Hockley Hole, AKA Central Saint Martins. Photo & text: David Secombe.Posted: May 16, 2012 Filed under: Amusements, Artistic London, Bohemian London, Public Art, Vanishings | Tags: Back Hill, Central Saint Martins, Common People, Hockley in the Hole, John Driscoll, Johno's Darkroom 2 Comments
Back Hill, 2010. © David Secombe.
From The Fascination of London: Holborn and Bloomsbury, edited by Sir Walter Besant 1903:
The lower part of Saffron Hill was known at first as Field Lane, and is described by Strype as “narrow and mean, full of Butchers and Tripe Dressers, because the Ditch runs at the back of their Slaughter houses, and carries away the filth.” Just here, where Back Hill and Ray Street meet, was Hockley Hole, a famous place of entertainment for bull and bear baiting, and other cruel sports that delighted the brutal taste of the eighteenth century. One of the proprietors, named Christopher Preston, fell into his own bear-pit, and was devoured, a form of sport that doubtless did not appeal to him. Hockley in the Hole is referred to by Ben Jonson, Steele, Fielding, and others. It was abolished soon after 1728. All this district is strongly associated with the stories of Dickens. In later times Italian organ-grinders and ice-cream vendors had a special predilection for the place, and did not add to its reputation.
David Secombe writes:
One might add that in the 20th century, the area described above became associated with the photographic profession: at one time Clerkenwell was said to have more darkrooms and studios per square foot than anywhere else in the world. As a coda to yesterday’s post remembering the great Johno Driscoll, here’s a picture of ‘found art’ posted to the wall of John’s old premises, Holborn Studios, which is now a campus for Central Saint Martins art college. The building is situated within ‘the Hole’ – although the site of the bear-pit itself is now occupied by the pub opposite, The Coach and Horses. (Allegedly, the pub once afforded access to the Fleet river from its cellars, providing 18th Century fugitives with an escape route to the Thames.) Somehow, it seems right and proper that one of the most disreputable spots in 16th and 17th Century London should have gone on to be associated with photography, fashion, and art: the favoured trades of chancers, ne’er-do-wells and diamond geezers.
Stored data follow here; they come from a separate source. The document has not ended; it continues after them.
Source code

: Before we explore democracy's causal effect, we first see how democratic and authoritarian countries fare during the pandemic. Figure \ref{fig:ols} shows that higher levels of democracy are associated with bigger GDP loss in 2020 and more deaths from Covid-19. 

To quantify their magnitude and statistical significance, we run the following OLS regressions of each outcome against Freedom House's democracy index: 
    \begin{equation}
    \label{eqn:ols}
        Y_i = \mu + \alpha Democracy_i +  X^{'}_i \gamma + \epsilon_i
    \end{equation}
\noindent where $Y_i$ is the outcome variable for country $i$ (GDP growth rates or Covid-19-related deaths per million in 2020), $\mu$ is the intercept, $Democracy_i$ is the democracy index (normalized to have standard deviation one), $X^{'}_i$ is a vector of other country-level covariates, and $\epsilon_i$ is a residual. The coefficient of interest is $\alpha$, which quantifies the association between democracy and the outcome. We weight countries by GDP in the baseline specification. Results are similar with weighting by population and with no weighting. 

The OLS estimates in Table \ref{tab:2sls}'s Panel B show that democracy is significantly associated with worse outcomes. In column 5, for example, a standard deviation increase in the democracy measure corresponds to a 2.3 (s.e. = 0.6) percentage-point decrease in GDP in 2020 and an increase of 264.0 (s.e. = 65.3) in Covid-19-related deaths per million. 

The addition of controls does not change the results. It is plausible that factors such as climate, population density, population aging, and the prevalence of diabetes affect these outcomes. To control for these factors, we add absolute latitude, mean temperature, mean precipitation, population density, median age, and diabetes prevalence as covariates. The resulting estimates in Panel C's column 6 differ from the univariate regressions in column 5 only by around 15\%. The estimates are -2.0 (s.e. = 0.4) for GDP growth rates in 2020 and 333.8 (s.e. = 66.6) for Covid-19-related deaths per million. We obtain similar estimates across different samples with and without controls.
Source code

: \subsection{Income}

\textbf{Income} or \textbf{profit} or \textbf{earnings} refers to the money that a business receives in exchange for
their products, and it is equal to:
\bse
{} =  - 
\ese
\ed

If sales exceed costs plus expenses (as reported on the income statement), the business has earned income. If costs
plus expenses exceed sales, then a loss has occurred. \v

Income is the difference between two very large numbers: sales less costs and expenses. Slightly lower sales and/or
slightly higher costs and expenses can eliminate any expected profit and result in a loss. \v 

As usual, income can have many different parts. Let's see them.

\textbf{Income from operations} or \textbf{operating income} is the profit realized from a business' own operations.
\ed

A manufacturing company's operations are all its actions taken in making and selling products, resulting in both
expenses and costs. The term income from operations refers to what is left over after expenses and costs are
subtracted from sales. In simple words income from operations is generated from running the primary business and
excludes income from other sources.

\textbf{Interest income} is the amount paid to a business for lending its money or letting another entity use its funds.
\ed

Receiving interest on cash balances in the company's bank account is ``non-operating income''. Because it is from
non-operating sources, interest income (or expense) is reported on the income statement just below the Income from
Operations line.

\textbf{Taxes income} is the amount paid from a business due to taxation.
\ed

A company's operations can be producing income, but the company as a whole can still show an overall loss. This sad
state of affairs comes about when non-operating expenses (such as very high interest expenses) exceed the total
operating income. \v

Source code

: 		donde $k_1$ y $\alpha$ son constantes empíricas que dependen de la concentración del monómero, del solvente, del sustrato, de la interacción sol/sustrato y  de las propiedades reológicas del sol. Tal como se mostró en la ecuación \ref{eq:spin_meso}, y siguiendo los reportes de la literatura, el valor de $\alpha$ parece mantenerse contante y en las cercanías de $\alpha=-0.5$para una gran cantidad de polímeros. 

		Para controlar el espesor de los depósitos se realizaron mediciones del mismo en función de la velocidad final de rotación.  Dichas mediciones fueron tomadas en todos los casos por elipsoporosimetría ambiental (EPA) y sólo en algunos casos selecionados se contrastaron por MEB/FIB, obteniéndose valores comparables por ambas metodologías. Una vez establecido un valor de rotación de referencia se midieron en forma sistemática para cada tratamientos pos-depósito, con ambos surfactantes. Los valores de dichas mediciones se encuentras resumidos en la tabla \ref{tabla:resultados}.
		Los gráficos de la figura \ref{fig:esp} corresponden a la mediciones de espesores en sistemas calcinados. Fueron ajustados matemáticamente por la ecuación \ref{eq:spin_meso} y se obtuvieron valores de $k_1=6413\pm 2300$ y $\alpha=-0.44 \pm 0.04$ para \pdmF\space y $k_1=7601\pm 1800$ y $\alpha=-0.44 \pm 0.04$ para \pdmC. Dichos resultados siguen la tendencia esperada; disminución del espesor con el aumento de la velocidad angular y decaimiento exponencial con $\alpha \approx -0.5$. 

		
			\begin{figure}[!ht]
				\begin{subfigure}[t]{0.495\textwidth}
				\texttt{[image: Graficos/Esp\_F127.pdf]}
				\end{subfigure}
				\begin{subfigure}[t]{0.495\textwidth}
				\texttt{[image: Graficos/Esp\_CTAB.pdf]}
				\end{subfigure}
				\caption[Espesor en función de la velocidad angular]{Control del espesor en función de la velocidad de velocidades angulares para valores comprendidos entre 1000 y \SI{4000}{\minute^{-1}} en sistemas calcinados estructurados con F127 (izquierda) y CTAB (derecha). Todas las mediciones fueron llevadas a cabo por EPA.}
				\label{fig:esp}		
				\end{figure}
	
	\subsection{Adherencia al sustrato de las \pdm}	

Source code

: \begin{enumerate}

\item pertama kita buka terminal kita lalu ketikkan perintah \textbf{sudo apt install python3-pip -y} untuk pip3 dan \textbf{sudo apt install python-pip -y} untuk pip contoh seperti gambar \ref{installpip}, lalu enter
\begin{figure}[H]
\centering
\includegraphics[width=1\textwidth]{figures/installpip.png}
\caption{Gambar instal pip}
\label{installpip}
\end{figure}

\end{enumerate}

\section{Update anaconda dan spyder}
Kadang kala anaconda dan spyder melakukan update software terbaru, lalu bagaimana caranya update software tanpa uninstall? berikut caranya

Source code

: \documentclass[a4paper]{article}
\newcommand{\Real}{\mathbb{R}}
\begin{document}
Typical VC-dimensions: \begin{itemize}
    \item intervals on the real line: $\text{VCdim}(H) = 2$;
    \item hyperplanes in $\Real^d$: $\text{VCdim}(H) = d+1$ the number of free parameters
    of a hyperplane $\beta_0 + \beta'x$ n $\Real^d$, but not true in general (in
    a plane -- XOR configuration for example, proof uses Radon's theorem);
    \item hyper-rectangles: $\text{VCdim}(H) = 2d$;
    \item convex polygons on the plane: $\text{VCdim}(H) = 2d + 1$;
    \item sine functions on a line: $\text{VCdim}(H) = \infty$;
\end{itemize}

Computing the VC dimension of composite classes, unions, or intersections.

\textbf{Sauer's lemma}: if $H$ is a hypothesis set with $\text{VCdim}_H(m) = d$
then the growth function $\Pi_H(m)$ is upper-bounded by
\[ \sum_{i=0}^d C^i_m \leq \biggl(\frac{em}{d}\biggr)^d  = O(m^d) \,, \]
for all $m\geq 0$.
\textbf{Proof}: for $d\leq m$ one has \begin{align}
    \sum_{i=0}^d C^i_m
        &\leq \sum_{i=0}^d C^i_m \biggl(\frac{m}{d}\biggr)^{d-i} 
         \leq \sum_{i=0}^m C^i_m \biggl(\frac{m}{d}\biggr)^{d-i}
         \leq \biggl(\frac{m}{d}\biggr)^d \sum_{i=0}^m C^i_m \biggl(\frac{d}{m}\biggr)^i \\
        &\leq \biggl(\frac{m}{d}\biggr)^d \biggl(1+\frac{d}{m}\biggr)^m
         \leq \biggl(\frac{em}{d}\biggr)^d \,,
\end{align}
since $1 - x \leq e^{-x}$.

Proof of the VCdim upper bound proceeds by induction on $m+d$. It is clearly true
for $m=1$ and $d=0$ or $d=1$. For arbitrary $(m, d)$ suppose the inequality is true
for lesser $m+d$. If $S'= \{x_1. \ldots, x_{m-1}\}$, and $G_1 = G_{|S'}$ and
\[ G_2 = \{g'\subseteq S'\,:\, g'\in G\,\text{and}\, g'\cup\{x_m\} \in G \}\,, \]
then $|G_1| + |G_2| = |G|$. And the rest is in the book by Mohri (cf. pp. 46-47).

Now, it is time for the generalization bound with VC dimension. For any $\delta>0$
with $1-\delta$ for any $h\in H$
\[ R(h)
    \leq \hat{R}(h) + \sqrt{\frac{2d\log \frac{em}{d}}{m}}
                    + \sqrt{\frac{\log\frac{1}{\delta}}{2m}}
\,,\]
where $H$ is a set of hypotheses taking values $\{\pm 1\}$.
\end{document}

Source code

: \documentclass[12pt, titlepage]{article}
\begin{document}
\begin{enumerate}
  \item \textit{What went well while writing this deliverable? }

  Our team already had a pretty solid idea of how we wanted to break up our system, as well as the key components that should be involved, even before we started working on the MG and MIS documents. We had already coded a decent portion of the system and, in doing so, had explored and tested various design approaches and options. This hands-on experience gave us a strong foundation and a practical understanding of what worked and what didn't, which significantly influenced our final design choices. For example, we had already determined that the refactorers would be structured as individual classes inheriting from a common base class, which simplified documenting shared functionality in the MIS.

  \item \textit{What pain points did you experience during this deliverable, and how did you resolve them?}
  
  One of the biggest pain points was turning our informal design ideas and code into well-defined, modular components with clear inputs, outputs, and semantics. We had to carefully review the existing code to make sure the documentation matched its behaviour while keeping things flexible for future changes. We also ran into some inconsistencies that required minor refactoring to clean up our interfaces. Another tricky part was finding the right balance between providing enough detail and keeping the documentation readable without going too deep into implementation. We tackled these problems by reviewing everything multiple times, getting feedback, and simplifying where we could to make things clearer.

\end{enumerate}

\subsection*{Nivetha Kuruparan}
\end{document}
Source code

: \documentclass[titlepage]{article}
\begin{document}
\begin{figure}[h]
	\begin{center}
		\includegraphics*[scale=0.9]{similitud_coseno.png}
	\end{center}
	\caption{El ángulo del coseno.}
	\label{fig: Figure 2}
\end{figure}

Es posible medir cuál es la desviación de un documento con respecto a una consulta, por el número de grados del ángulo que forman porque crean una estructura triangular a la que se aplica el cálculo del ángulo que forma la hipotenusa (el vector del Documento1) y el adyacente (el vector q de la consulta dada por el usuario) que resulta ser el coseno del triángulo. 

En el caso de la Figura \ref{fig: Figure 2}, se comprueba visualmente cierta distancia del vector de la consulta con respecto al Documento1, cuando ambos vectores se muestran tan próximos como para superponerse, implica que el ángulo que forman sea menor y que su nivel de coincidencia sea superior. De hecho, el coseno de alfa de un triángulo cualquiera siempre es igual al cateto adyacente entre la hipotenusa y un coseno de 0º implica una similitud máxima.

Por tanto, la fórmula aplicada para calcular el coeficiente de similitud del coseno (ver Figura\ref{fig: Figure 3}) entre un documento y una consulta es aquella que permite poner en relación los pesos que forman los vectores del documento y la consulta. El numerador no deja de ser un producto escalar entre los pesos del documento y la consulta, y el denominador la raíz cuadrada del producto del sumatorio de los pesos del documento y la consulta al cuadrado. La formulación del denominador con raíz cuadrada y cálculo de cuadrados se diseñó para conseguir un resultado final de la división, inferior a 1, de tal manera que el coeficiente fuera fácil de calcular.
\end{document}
… for The London Column. See also: Little Jimmy, King of Clerkenwell.
Great stuff, David. Did you know that the building currently occupied by Central St Martins (or the University of the Arts as we are asked to call it these days) was once the printing works for one of the biggest-selling weeklies of the 1950s? The Daily Mirror-owned tabloid ‘Reveille’ was published from here twice-a-week at the height of its circulation. Back Hill then must have been full of vans and lorries, delivering reels of paper and tanks of ink, and carrying off bundles of copies to stations, wholesalers and shops. In fact, the circulation became so big that they operated another factory south of the river in Stamford Street, now occupied by King’s College. In the 1960s the Back Hill building was used by the North-Western Polytechnic School of Printing, where I went once a week for technical training, as a compositor apprentice and later as a typographic designer. Then, the Old Holborn tobacco factory opposite, on the corner of Hatton Garden, was still in operation and the whole area was bathed in a sweet, ‘apple pie’ aroma.
Thanks John. Please say hello to Susan for me. I will be emailing her shortly. Best, David.